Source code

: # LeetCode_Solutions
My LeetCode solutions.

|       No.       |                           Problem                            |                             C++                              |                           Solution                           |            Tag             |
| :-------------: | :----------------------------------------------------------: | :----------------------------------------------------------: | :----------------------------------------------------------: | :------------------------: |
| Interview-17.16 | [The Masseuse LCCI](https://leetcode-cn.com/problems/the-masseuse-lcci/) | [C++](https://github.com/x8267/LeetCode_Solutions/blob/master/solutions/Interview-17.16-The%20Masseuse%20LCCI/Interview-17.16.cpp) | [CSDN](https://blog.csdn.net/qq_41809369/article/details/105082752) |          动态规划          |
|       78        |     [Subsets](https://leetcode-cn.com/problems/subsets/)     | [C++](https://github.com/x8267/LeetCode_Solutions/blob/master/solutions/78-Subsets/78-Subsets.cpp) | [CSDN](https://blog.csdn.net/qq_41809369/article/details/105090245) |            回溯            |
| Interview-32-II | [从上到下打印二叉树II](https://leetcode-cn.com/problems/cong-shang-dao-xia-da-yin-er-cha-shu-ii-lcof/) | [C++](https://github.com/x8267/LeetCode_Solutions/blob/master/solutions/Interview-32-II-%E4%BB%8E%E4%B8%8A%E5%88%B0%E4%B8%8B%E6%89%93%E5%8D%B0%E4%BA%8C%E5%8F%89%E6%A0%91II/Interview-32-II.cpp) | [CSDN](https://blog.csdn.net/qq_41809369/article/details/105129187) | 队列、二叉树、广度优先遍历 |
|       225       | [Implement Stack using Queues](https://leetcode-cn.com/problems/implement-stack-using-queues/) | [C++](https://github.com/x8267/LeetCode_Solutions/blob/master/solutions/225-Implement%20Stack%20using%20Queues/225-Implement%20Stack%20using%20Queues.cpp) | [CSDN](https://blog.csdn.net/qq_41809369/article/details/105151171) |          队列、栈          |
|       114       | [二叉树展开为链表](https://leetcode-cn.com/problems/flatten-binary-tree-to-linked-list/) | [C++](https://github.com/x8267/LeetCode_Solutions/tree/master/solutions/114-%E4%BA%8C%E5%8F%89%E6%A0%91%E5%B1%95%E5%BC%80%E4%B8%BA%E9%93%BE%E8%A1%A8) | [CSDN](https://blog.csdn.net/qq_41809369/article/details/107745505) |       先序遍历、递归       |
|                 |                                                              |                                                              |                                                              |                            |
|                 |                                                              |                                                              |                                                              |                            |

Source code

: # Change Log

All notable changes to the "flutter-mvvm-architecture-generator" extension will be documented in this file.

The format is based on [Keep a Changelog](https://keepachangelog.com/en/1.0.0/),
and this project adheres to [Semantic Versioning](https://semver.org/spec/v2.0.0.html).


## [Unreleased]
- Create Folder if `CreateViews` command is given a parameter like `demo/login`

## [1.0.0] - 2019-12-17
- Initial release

■ ■ ■ ■ ■

■ **Exercise objective**
Restate each entry above word for word.

■ **Completed exercise**
Source code

: # LeetCode_Solutions
My LeetCode solutions.

|       No.       |                           Problem                            |                             C++                              |                           Solution                           |            Tag             |
| :-------------: | :----------------------------------------------------------: | :----------------------------------------------------------: | :----------------------------------------------------------: | :------------------------: |
| Interview-17.16 | [The Masseuse LCCI](https://leetcode-cn.com/problems/the-masseuse-lcci/) | [C++](https://github.com/x8267/LeetCode_Solutions/blob/master/solutions/Interview-17.16-The%20Masseuse%20LCCI/Interview-17.16.cpp) | [CSDN](https://blog.csdn.net/qq_41809369/article/details/105082752) |          动态规划          |
|       78        |     [Subsets](https://leetcode-cn.com/problems/subsets/)     | [C++](https://github.com/x8267/LeetCode_Solutions/blob/master/solutions/78-Subsets/78-Subsets.cpp) | [CSDN](https://blog.csdn.net/qq_41809369/article/details/105090245) |            回溯            |
| Interview-32-II | [从上到下打印二叉树II](https://leetcode-cn.com/problems/cong-shang-dao-xia-da-yin-er-cha-shu-ii-lcof/) | [C++](https://github.com/x8267/LeetCode_Solutions/blob/master/solutions/Interview-32-II-%E4%BB%8E%E4%B8%8A%E5%88%B0%E4%B8%8B%E6%89%93%E5%8D%B0%E4%BA%8C%E5%8F%89%E6%A0%91II/Interview-32-II.cpp) | [CSDN](https://blog.csdn.net/qq_41809369/article/details/105129187) | 队列、二叉树、广度优先遍历 |
|       225       | [Implement Stack using Queues](https://leetcode-cn.com/problems/implement-stack-using-queues/) | [C++](https://github.com/x8267/LeetCode_Solutions/blob/master/solutions/225-Implement%20Stack%20using%20Queues/225-Implement%20Stack%20using%20Queues.cpp) | [CSDN](https://blog.csdn.net/qq_41809369/article/details/105151171) |          队列、栈          |
|       114       | [二叉树展开为链表](https://leetcode-cn.com/problems/flatten-binary-tree-to-linked-list/) | [C++](https://github.com/x8267/LeetCode_Solutions/tree/master/solutions/114-%E4%BA%8C%E5%8F%89%E6%A0%91%E5%B1%95%E5%BC%80%E4%B8%BA%E9%93%BE%E8%A1%A8) | [CSDN](https://blog.csdn.net/qq_41809369/article/details/107745505) |       先序遍历、递归       |
|                 |                                                              |                                                              |                                                              |                            |
|                 |                                                              |                                                              |                                                              |                            |

Source code

: # Change Log

All notable changes to the "flutter-mvvm-architecture-generator" extension will be documented in this file.

The format is based on [Keep a Changelog](https://keepachangelog.com/en/1.0.0/),
and this project adheres to [Semantic Versioning](https://semver.org/spec/v2.0.0.html).


## [Unreleased]
- Create Folder if `CreateViews` command is given a parameter like `demo/login`

## [1.0.0] - 2019-12-17
- Initial release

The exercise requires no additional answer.